Keywords

1 Introduction

Facial landmarks detection is a fundamental problem in computer vision with applications in many real-world tasks such as attributes and pose estimation [1], facial verification [8], etc. Current state-of-the-art methods are based on deep Convolutional Neural Nets (CNNs). Lv et al.’s [7] approach uses CNNs to set up a global and a set of local face parts regressors for fine-grained facial deformation estimation. Xiao et al. [10] is one of the first approaches that fuse the feature extraction and regression steps into a recurrent neural network trained end-to-end. Kowalski et al. [5] and Yang et al. [11] are among the top performers in the Menpo competition [12]. Both use global similarity transform to normalize landmark locations followed by a VGG-based and a Stacked Hourglass network respectively to regress the final shape.

CNN approaches are very robust to face deformations and pose changes due to the large receptive fields of deep nets. However, they lack accuracy because of two factors. First, the loss of feature maps resolution in the concatenation of many convolutional and pooling layers. Second, the difficulty in imposing a valid face shape on the set of estimated landmark positions.

The Recombinator Network addresses the first factor by combining features computed at different scales [3]. This is achieved by processing the image in a set of branches at different resolutions. Finer and deeper branches pass information to the coarser ones allowing for the net to combine the information at different levels of abstraction and scales.

In this paper we address the issue of making the set of estimated landmarks look like a valid face. To this end we present a method called Cascade of Recombinator Networks (CRN) that uses cascade of deep models to enforce valid face shapes on the set of estimated landmark positions. We also introduce a new loss function robust to missing landmarks and an aggressive data augmentation approach to improve Honari et al.’s [3] baseline system.

2 Cascade of Recombinator Networks

In this section we present the Cascade of Recombinator Networks (CRN) (see Fig. 1). It is composed of S stages where each stage represents a network that combines features across multiple branches B based on Honari et al.’s [3] architecture. The output of each stage is a probability map per each landmark providing information about the position of the L landmarks in the input image. The maximum of each probability map determines the landmarks positions.

The key idea behind our proposal is to employ a cascade of regressors that incrementally refine the location of the set of landmarks. The input for each regressor is the set of probability maps produced by the previous stage of the cascade. Between each cascade stage, we introduce a map dropout layer that deletes, with probability p, the map of a landmark (see red-crossed map in Fig. 1).
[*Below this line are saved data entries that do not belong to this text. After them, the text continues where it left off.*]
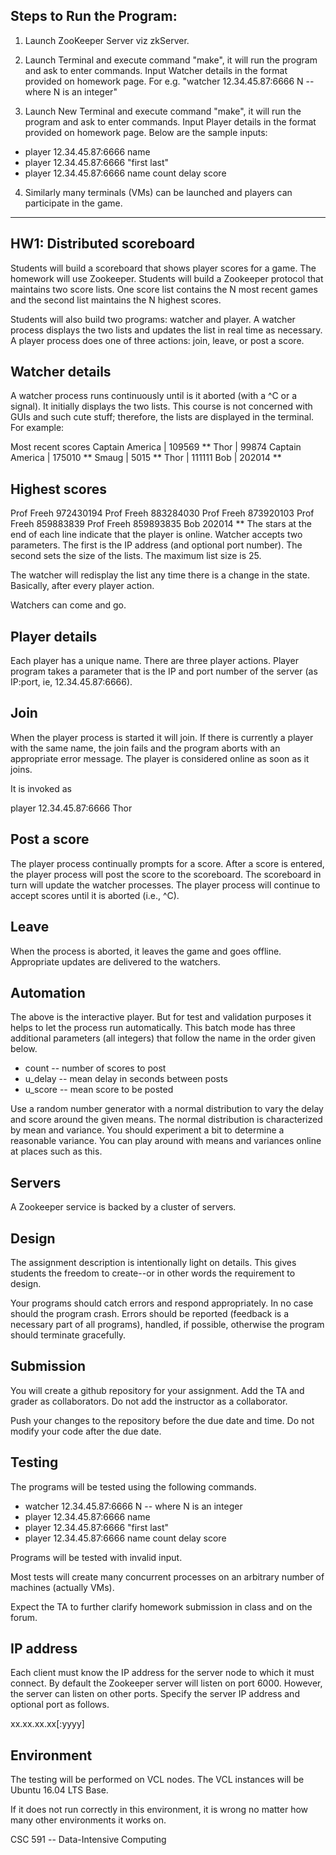 Steps to Run the Program:
---------------------------

1) Launch ZooKeeper Server viz zkServer.

2) Launch Terminal and execute command "make", it will run the program and ask to enter commands. 
Input Watcher details in the format provided on homework page. For e.g. "watcher 12.34.45.87:6666 N -- where N is an integer"

3) Launch New Terminal and execute command "make", it will run the program and ask to enter commands.
Input Player details in the format provided on homework page. Below are the sample inputs:
* player 12.34.45.87:6666 name
* player 12.34.45.87:6666 "first last"
* player 12.34.45.87:6666 name count delay score

4) Similarly many terminals (VMs) can be launched and players can participate in the game.


-----------------------------------------------------------------------------------------------------------------------------------------

HW1: Distributed scoreboard
---------------------------

Students will build a scoreboard that shows player scores for a game. The homework will use Zookeeper. Students will build a Zookeeper protocol that maintains two score lists. One score list contains the N most recent games and the second list maintains the N highest scores.

Students will also build two programs: watcher and player. A watcher process displays the two lists and updates the list in real time as necessary. A player process does one of three actions: join, leave, or post a score.


Watcher details
---------------

A watcher process runs continuously until is it aborted (with a ^C or a signal). It initially displays the two lists. This course is not concerned with GUIs and such cute stuff; therefore, the lists are displayed in the terminal. For example:

Most recent scores
Captain America   |   109569 **
Thor              |    99874
Captain America   |   175010 ** 
Smaug             |     5015 **
Thor              |   111111 
Bob               |   202014 **

Highest scores
--------------
Prof Freeh        972430194
Prof Freeh        883284030
Prof Freeh        873920103
Prof Freeh        859883839
Prof Freeh        859893835
Bob                  202014  **
The stars at the end of each line indicate that the player is online. Watcher accepts two parameters. The first is the IP address (and optional port number). The second sets the size of the lists. The maximum list size is 25.

The watcher will redisplay the list any time there is a change in the state. Basically, after every player action.

Watchers can come and go.


Player details
--------------

Each player has a unique name. There are three player actions. Player program takes a parameter that is the IP and port number of the server (as IP:port, ie, 12.34.45.87:6666).


Join
----

When the player process is started it will join. If there is currently a player with the same name, the join fails and the program aborts with an appropriate error message. The player is considered online as soon as it joins.

It is invoked as

player 12.34.45.87:6666 Thor


Post a score
------------

The player process continually prompts for a score. After a score is entered, the player process will post the score to the scoreboard. The scoreboard in turn will update the watcher processes. The player process will continue to accept scores until it is aborted (i.e., ^C).


Leave
-----

When the process is aborted, it leaves the game and goes offline. Appropriate updates are delivered to the watchers.


Automation
----------

The above is the interactive player. But for test and validation purposes it helps to let the process run automatically. This batch mode has three additional parameters (all integers) that follow the name in the order given below.

* count -- number of scores to post
* u_delay -- mean delay in seconds between posts
* u_score -- mean score to be posted

Use a random number generator with a normal distribution to vary the delay and score around the given means. The normal distribution is characterized by mean and variance. You should experiment a bit to determine a reasonable variance. You can play around with means and variances online at places such as this.


Servers
-------

A Zookeeper service is backed by a cluster of servers.


Design
------

The assignment description is intentionally light on details. This gives students the freedom to create--or in other words the requirement to design.

Your programs should catch errors and respond appropriately. In no case should the program crash. Errors should be reported (feedback is a necessary part of all programs), handled, if possible, otherwise the program should terminate gracefully.


Submission
----------

You will create a github repository for your assignment. Add the TA and grader as collaborators. Do not add the instructor as a collaborator.

Push your changes to the repository before the due date and time. Do not modify your code after the due date.


Testing
-------

The programs will be tested using the following commands.

* watcher 12.34.45.87:6666 N -- where N is an integer
* player 12.34.45.87:6666 name
* player 12.34.45.87:6666 "first last"
* player 12.34.45.87:6666 name count delay score

Programs will be tested with invalid input.

Most tests will create many concurrent processes on an arbitrary number of machines (actually VMs).

Expect the TA to further clarify homework submission in class and on the forum.


IP address
----------

Each client must know the IP address for the server node to which it must connect. By default the Zookeeper server will listen on port 6000. However, the server can listen on other ports. Specify the server IP address and optional port as follows.

xx.xx.xx.xx[:yyyy]


Environment
-----------

The testing will be performed on VCL nodes. The VCL instances will be Ubuntu 16.04 LTS Base.

If it does not run correctly in this environment, it is wrong no matter how many other environments it works on.


CSC 591 -- Data-Intensive Computing
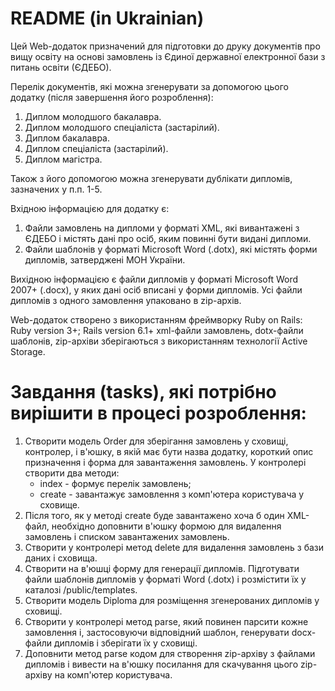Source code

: # README (in Ukrainian)

Цей Web-додаток призначений для підготовки до друку документів про вищу освіту на основі замовлень із Єдиної державної електронної бази з питань освіти (ЄДЕБО).

Перелік документів, які можна згенерувати за допомогою цього додатку (після завершення його розроблення):
1. Диплом молодшого бакалавра.
2. Диплом молодшого спеціаліста (застарілий).
3. Диплом бакалавра.
4. Диплом спеціаліста (застарілий).
5. Диплом магістра.

Також з його допомогою можна згенерувати дублікати дипломів, зазначених у п.п. 1-5.

Вхідною інформацією для додатку є:
1. Файли замовлень на дипломи у форматі XML, які вивантажені з ЄДЕБО і містять дані про осіб, яким повинні бути видані дипломи.
2. Файли шаблонів у форматі Microsoft Word (.dotx), які містять форми дипломів, затверджені МОН України.  

Вихідною інформацією є файли дипломів у форматі Microsoft Word 2007+ (.docx), у яких дані осіб вписані у форми дипломів.
Усі файли дипломів з одного замовлення упаковано в zip-архів. 

Web-додаток створено з використанням фреймворку Ruby on Rails: 
Ruby version 3+; Rails version 6.1+
xml-файли замовлень, dotx-файли шаблонів, zip-архіви зберігаються 
з використанням технології Active Storage.  

# Завдання (tasks), які потрібно вирішити в процесі розроблення:

1. Створити модель Order для зберігання замовлень у сховищі, контролер, і в'юшку, в якій має бути назва додатку, короткий опис призначення і форма для завантаження замовлень. У контролері створити два методи: 
   - index - формує перелік замовлень;
   - create - завантажує замовлення з комп'ютера користувача у сховище.
2. Після того, як у методі create буде завантажено хоча б один XML-файл, необхідно доповнити в'юшку формою для видалення замовлень і списком завантажених замовлень.
3. Створити у контролері метод delete для видалення замовлень з бази даних і сховища.
4. Створити на в'юшці форму для генерації дипломів. Підготувати файли шаблонів дипломів у форматі Word (.dotx) і розмістити їх у каталозі /public/templates.
5. Створити модель Diploma для розміщення згенерованих дипломів у сховищі.
6. Створити у контролері метод parse, який повинен парсити кожне замовлення і, застосовуючи відповідний шаблон, генерувати docx-файли дипломів і зберігати їх у cховищі.
7. Доповнити метод parse кодом для створення zip-архіву з файлами дипломів і вивести на в'юшку посилання для скачування цього zip-архіву на комп'ютер користувача.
In this way we force the net to learn the structure of the face, since it must predict the position of some landmarks using the location of its neighbors. This idea of ensemble of regressors has been extensively used within the so-called Cascade Shape Regressor (CSR) framework [4, 5, 11].

Fig. 1.
figure 1

CRN framework architecture diagram. Each stage is a RCN [3] where C1, C2 and \(C2'\) represent a stride 1 conv layer, stride 2 conv layer and a transpose convolution with stride 2 respectively. The output of each stage is the input to the next one. Between each stage we introduce a map dropout layer. (Color figure online)

In our implementation we use a loss function that is able to handle missing landmarks. In this way we can use data augmentation with large face rotations, translations and scalings, labeling landmarks falling outside of the bounding box as missing. It also enables us to train with data sets where some landmarks are not annotated, such as AFLW.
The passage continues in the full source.